Landstalker: The Treasures of King Nole
Another cult-classic from Shining Force II development studio, Climax Entertainment. This one is not a strategy RPG but more of an action RPG. I never played it during the Genesis days, but it’s always been an attractive game for me to go back and explore because many of its creators left the studio to form Matrix Software, whose first game was an all time favorite of mine called Alundra.
Here, 3D would serve more purpose than a cosmetic curiosity and could genuinely help the gameplay. Landstalker is infamous for its isometric level design and brutally confusing platforming. Watch that video above to see what I mean. Nothing is where it seems in this game because the awkward camera angle creates the faux-3D effect that destroys any sense of depth perception. Some actual 3D could help save a lot of needless pitfalls.
No long-winded justifications for how 3D could help improve this marvelous little game. I just want to see how Ristar plays in 3D, and I want to take it with my everywhere I go on my Nintendo 3DS. Is that so much to ask?
3D seems a little pointless for this charming cult-platformer. Ristar’s sprite already practically bursts from the colorful backgrounds with the graphical prowess Sonic Team was known for back in the SEGA Genesis days. To see him actually jump off the screen through the Nintendo 3DS’ technology and the classic technique of sprite layers and parallax scrolling would be a neat comparison though.
Since we just got Gunstar Heroes, it’s time to start day dreaming about the next Treasure classic. No, I don’t mean Stretch Panic. I mean from its SEGA Genesis days. Beyond Gunstar, the two obvious choices are Dynamite Headdy and Alien Soldier, and since we just did Ristar, we have no need for a straight up platformer like Headdy. Alien Soldier it is!
Dark Souls fans will feel right at home playing this one on their Nintendo 3DS. Treasure pulled out all the stops for this challenging boss rush experience with gorgeous sprites and a brutal difficulty curve. Again, 3D would be more of a mere curiosity here rather than a gameplay improving addition, but with all the action going on at once on this game’s screen, it’s big enough of a curiosity to make me want it to come true.
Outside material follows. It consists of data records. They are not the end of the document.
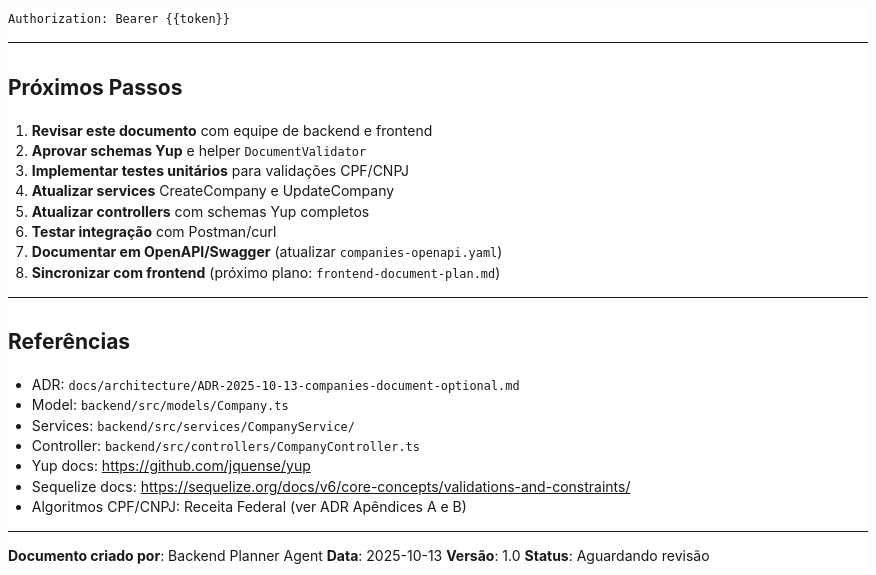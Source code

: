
 ```http
Authorization: Bearer {{token}}
```

---

## Próximos Passos

1. **Revisar este documento** com equipe de backend e frontend
2. **Aprovar schemas Yup** e helper `DocumentValidator`
3. **Implementar testes unitários** para validações CPF/CNPJ
4. **Atualizar services** CreateCompany e UpdateCompany
5. **Atualizar controllers** com schemas Yup completos
6. **Testar integração** com Postman/curl
7. **Documentar em OpenAPI/Swagger** (atualizar `companies-openapi.yaml`)
8. **Sincronizar com frontend** (próximo plano: `frontend-document-plan.md`)

---

## Referências

- ADR: `docs/architecture/ADR-2025-10-13-companies-document-optional.md`
- Model: `backend/src/models/Company.ts`
- Services: `backend/src/services/CompanyService/`
- Controller: `backend/src/controllers/CompanyController.ts`
- Yup docs: https://github.com/jquense/yup
- Sequelize docs: https://sequelize.org/docs/v6/core-concepts/validations-and-constraints/
- Algoritmos CPF/CNPJ: Receita Federal (ver ADR Apêndices A e B)

---

**Documento criado por**: Backend Planner Agent
**Data**: 2025-10-13
**Versão**: 1.0
**Status**: Aguardando revisão
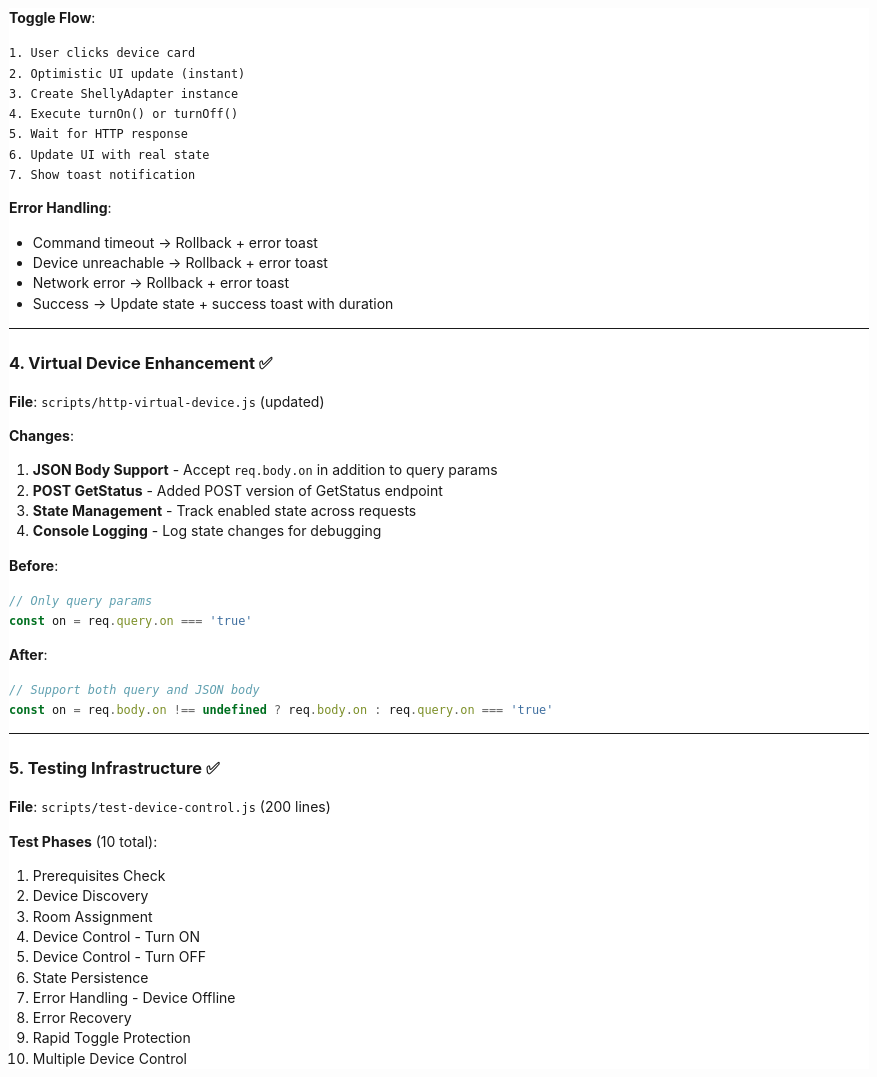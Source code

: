 **Toggle Flow**:

```
1. User clicks device card
2. Optimistic UI update (instant)
3. Create ShellyAdapter instance
4. Execute turnOn() or turnOff()
5. Wait for HTTP response
6. Update UI with real state
7. Show toast notification
```

**Error Handling**:

- Command timeout → Rollback + error toast
- Device unreachable → Rollback + error toast
- Network error → Rollback + error toast
- Success → Update state + success toast with duration

---

### 4. Virtual Device Enhancement ✅

**File**: `scripts/http-virtual-device.js` (updated)

**Changes**:

1. **JSON Body Support** - Accept `req.body.on` in addition to query params
2. **POST GetStatus** - Added POST version of GetStatus endpoint
3. **State Management** - Track enabled state across requests
4. **Console Logging** - Log state changes for debugging

**Before**:

```javascript
// Only query params
const on = req.query.on === 'true'
```

**After**:

```javascript
// Support both query and JSON body
const on = req.body.on !== undefined ? req.body.on : req.query.on === 'true'
```

---

### 5. Testing Infrastructure ✅

**File**: `scripts/test-device-control.js` (200 lines)

**Test Phases** (10 total):

1. Prerequisites Check
2. Device Discovery
3. Room Assignment
4. Device Control - Turn ON
5. Device Control - Turn OFF
6. State Persistence
7. Error Handling - Device Offline
8. Error Recovery
9. Rapid Toggle Protection
10. Multiple Device Control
Don’t get me wrong, this last spot could easily go to another Genesis classic. However, it is easy to forget that this entire idea began with SEGA’s pre-console arcade days, and it would be a shame not to mention one from then. And with that, I think Quartet is an obvious choice.
This forgotten SEGA gem isn’t a tenth as intense at Alien Soldier seen above, but it does benefit from up to four-player co-op. Knowing M2’s love of tweaking systems and working in extravagances like those, it would push the Nintendo 3DS’ inter-connectivity to make its port the defining version of the game. Plus, the 3D effects are pretty obvious and would be relatively simple to work in.